Not OP, but: Unfortunately you need to pick a platform and target that. Which API you use depends on the platform. DirectX, OpenGL, Vulkan and Metal all have compute capability.
So, I think you need to abstract your code at the services level, and provide an implementations for each platform you need to support (the number may be 1 or more than 1).
I think you need to direct your "compute learning" energy at the algorithm level. Numerics and all that. The GPU API:s are just the obtuse implementation detail, but not the meat of the thing.
In addition to picking a platform, you also essentially need to pick a generation. Vulkan 1.0 for example is missing subgroups and has lots of other limitations. Vulkan 1.2 on a modern GPU with an updated driver is pretty darned powerful, with an explicit memory model, control over subgroup size, a form of pointers, and a range of scalar datatype sizes (f16 is especially useful for machine learning, commonly having 2x the throughput as f32). It is possible to have multiple versions and select at runtime, but it's an additional complexity that needs to be considered, and can constrain your architecture to accommodate the compatibility modes.
> So, I think you need to abstract your code at the services level, and provide an implementations for each platform you need to support (the number may be 1 or more than 1).
There are some cross-platform capabilities via SPIRV-Cross.

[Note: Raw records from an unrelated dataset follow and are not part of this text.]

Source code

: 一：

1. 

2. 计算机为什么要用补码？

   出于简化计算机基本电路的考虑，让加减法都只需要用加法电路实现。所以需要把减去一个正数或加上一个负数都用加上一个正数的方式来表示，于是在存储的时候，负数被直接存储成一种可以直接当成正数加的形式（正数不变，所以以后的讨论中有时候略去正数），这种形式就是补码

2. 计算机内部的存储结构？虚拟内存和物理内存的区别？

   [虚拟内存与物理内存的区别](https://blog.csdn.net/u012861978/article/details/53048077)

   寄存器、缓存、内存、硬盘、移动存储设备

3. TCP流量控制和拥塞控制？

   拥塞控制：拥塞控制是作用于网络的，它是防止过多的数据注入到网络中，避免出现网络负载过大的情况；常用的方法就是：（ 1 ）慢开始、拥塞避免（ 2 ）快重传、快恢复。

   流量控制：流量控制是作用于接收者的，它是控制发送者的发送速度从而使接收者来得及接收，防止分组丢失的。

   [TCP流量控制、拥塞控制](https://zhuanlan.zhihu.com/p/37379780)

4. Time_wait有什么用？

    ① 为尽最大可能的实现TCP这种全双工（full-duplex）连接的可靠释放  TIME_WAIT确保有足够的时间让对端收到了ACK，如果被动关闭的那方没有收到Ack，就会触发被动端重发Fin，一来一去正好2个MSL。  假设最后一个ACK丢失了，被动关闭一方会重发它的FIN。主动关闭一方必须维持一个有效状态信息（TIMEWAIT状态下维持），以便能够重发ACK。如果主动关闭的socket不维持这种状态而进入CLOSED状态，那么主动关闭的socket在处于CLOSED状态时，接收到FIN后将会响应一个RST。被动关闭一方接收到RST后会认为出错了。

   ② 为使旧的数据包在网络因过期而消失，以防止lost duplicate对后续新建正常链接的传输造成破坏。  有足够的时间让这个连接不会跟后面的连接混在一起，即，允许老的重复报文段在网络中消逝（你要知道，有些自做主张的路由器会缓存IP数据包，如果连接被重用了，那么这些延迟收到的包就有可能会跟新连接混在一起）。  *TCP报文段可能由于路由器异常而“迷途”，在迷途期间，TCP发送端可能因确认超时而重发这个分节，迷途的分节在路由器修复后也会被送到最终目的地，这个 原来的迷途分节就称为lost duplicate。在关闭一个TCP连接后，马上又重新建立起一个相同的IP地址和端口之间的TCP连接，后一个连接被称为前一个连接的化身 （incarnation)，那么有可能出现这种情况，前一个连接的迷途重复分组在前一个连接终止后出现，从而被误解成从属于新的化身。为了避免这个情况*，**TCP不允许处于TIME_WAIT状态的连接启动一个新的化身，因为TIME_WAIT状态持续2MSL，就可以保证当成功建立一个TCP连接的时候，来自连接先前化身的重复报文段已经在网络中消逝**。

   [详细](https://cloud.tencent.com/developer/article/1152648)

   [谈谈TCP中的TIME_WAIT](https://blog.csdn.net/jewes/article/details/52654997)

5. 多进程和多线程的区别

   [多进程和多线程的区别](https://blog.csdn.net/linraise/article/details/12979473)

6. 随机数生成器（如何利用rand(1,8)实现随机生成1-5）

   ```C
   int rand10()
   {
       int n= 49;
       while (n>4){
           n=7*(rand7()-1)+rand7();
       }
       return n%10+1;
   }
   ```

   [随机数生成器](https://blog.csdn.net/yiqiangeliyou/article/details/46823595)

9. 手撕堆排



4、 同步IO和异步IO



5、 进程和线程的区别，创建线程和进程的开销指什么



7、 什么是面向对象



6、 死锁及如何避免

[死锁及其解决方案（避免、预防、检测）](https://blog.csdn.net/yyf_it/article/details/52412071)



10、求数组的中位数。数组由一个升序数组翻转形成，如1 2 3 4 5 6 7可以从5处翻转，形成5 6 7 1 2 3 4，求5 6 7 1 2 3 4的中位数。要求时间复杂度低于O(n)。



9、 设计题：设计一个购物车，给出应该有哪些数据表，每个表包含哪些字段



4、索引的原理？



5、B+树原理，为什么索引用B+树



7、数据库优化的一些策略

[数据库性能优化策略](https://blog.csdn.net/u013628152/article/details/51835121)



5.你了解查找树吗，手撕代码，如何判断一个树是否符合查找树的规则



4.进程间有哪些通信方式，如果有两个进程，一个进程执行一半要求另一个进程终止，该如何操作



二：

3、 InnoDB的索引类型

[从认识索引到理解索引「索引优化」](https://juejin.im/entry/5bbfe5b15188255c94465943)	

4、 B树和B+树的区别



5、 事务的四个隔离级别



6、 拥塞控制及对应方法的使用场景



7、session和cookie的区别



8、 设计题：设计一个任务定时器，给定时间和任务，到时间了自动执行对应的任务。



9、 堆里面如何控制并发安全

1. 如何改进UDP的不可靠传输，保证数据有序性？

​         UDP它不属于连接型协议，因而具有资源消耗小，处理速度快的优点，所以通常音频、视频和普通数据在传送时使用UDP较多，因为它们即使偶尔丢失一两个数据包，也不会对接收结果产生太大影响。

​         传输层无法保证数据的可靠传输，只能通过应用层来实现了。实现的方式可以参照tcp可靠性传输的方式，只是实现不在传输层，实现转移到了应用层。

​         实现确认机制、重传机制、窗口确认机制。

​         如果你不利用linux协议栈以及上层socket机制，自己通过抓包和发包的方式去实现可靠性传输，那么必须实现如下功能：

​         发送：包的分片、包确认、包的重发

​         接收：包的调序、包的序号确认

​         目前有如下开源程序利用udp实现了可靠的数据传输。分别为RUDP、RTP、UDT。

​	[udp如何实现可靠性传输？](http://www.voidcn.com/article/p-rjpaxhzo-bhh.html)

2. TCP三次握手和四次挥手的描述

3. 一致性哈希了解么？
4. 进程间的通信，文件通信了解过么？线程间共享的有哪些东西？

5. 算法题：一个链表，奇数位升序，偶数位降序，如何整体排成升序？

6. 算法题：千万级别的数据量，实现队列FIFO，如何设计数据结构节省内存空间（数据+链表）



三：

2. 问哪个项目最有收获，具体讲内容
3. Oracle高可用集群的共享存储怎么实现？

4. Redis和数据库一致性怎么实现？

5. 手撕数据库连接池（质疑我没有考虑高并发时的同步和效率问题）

The LLVM folks are working on MLIR that might provide even better features wrt. a common abstraction layer going forward.
See https://news.ycombinator.com/item?id=27396634 for a basic intro, but IIRC the main differences involved are (1) support for general pointers in OpenCL, whereas data indirection in compute shaders involves varying levels of messiness, and (2) OpenCL introduces support for some mathematical functions, that is not in Vulkan Compute. (However, note that OpenCL 3.0 has also made many features optional, so the basic featureset may be more comparable as a result.)

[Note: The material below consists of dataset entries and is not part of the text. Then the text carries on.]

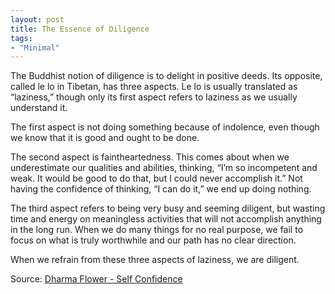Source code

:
 ```yaml
---
layout: post
title: The Essence of Diligence
tags:
- "Minimal"
---
```

The Buddhist notion of diligence is to delight in positive deeds. Its opposite, called le lo in Tibetan, has three aspects. Le lo is usually translated as “laziness,” though only its first aspect refers to laziness as we usually understand it.

The first aspect is not doing something because of indolence, even though we know that it is good and ought to be done.

The second aspect is faintheartedness. This comes about when we underestimate our qualities and abilities, thinking, “I’m so incompetent and weak. It would be good to do that, but I could never accomplish it.” Not having the confidence of thinking, “I can do it,” we end up doing nothing.

The third aspect refers to being very busy and seeming diligent, but wasting time and energy on meaningless activities that will not accomplish anything in the long run. When we do many things for no real purpose, we fail to focus on what is truly worthwhile and our path has no clear direction.

When we refrain from these three aspects of laziness, we are diligent.

Source: [Dharma Flower - Self Confidence](http://dharmaflower.net/_articles/emotionalArticle5.aspx)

Note that they are not removing GPU rendering. Just the OpenCL kernels. They'll still have NVIDIA and AMD kernels. As long as the open source drivers keep working towards supporting the required features those will eventually work on them.
Intel CPUs are well document both by their documentation or by third party docs (like Patterson-Hennessy.) Although NVIDIA is less document than these CPUs, there are some well-written whitepapers including one for academic conferences. And these are the basis for the textbook coverage.
Compared to that, ARM or Qualcomm GPUs are totally a blackbox. I'd love to learn the specifics of mobile GPUs but there is no clue. I wonder how Collabora folks have figure out the instruction set architecture and other details.